===== Task inputs =====

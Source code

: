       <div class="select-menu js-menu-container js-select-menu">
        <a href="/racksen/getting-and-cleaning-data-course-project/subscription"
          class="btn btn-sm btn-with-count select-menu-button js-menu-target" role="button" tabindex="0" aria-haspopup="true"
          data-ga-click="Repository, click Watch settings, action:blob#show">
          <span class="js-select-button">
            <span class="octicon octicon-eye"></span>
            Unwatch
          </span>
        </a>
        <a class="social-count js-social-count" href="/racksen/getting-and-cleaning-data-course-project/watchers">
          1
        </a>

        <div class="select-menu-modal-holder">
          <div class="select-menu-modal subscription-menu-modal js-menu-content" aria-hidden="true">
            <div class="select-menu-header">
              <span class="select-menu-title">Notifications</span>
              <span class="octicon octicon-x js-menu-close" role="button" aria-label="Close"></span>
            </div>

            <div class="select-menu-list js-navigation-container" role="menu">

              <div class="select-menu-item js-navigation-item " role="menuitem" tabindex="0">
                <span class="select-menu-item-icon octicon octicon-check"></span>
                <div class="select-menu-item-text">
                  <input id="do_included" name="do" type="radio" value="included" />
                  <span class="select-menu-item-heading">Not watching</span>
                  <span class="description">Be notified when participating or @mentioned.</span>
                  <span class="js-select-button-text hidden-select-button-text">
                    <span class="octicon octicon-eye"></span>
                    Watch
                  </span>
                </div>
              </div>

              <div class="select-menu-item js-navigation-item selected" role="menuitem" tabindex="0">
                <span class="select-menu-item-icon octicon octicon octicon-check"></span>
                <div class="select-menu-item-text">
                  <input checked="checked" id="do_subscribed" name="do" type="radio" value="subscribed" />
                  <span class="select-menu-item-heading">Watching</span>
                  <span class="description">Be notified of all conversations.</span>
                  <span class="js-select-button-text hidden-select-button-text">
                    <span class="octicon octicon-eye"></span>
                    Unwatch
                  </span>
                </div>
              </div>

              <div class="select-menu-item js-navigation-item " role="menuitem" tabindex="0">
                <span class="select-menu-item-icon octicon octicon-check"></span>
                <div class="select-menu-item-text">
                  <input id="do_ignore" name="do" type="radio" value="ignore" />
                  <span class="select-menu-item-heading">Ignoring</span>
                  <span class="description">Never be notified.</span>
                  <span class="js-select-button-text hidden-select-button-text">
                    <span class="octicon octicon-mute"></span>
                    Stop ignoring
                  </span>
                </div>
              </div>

=====

* Instructions for the task *
Matching lines for the string "data": count them across the listing and reply with the number alone.

* Response to the exercise *
3